## [THE TASK]
Report how many lines in the data include "publique", with the number as the only reply.

-- EXERCISE INPUT follows --

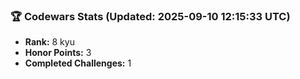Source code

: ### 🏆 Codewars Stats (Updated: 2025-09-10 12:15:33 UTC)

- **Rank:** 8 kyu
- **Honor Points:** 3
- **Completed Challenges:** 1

-- EXERCISE INPUT concluded --
-- EXERCISE INPUT follows --

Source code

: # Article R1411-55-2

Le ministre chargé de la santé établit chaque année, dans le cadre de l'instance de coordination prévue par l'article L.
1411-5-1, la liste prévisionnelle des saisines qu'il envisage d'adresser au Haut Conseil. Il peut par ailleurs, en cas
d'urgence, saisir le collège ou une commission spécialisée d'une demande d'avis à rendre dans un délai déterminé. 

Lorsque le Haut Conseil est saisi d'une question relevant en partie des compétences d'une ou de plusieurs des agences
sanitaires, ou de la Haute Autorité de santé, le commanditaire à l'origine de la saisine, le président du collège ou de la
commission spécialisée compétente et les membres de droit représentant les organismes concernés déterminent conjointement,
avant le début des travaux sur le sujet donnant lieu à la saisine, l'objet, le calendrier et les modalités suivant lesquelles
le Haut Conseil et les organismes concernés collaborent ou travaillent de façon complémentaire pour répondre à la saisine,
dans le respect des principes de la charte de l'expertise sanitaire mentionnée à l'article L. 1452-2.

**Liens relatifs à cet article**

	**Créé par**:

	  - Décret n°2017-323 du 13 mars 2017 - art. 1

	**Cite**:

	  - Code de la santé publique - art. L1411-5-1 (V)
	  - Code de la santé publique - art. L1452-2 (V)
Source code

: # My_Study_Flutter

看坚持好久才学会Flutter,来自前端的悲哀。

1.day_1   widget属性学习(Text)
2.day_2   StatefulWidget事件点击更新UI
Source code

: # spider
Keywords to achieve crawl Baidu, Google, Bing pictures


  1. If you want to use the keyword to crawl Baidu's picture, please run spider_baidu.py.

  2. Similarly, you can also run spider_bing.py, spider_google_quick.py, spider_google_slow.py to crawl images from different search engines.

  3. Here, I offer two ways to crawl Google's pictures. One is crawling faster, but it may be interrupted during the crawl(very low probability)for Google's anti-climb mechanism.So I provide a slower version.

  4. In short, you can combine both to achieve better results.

-- EXERCISE INPUT concluded --

## [RESULT BELOW]
2